### [Exercise details]
Within the records, which lines hold the string "begin"? Report each one by copying it.

Collected data
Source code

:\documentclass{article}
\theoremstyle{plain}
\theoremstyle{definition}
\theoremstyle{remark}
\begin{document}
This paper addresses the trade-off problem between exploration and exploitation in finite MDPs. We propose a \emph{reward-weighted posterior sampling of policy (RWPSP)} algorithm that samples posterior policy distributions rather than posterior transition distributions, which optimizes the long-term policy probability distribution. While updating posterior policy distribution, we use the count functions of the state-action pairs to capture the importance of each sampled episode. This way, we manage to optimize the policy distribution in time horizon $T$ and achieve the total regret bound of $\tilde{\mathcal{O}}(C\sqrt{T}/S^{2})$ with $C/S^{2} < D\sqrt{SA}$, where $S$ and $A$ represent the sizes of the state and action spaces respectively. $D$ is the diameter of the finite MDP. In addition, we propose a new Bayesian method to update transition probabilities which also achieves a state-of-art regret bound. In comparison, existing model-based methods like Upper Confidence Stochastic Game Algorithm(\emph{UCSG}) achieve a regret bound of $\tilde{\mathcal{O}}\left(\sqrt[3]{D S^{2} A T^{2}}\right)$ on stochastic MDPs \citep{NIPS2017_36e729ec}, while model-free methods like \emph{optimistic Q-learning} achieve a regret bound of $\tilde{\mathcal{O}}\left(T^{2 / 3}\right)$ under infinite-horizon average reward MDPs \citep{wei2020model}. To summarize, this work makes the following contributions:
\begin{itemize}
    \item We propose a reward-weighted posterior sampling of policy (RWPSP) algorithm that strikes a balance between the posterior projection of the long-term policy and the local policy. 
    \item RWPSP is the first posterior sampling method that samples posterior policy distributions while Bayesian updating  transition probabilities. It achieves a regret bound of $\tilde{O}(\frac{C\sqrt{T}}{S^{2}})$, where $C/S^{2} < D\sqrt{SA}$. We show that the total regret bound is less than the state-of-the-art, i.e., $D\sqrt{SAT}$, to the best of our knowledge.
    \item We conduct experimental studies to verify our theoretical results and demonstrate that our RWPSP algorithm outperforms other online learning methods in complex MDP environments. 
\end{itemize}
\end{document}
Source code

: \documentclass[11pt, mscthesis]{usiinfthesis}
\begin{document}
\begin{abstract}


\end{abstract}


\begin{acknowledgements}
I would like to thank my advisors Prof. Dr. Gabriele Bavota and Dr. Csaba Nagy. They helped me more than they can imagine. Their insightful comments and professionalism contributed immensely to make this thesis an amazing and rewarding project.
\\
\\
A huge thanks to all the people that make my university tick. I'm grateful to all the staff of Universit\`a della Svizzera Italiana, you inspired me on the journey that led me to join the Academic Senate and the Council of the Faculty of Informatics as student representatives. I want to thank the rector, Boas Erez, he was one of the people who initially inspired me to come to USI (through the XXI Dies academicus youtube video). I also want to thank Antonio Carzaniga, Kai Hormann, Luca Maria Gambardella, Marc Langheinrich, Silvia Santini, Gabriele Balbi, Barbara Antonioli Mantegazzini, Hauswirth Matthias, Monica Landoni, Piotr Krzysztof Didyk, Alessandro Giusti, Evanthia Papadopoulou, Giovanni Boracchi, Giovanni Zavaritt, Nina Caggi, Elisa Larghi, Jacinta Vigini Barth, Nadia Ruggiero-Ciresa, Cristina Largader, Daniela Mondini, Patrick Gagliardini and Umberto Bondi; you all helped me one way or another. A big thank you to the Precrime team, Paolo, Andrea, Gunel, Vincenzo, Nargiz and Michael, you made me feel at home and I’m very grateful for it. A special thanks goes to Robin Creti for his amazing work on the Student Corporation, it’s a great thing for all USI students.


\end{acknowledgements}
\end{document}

### [Task result]
\begin{document}
\begin{itemize}
\begin{document}
\begin{abstract}
\begin{acknowledgements}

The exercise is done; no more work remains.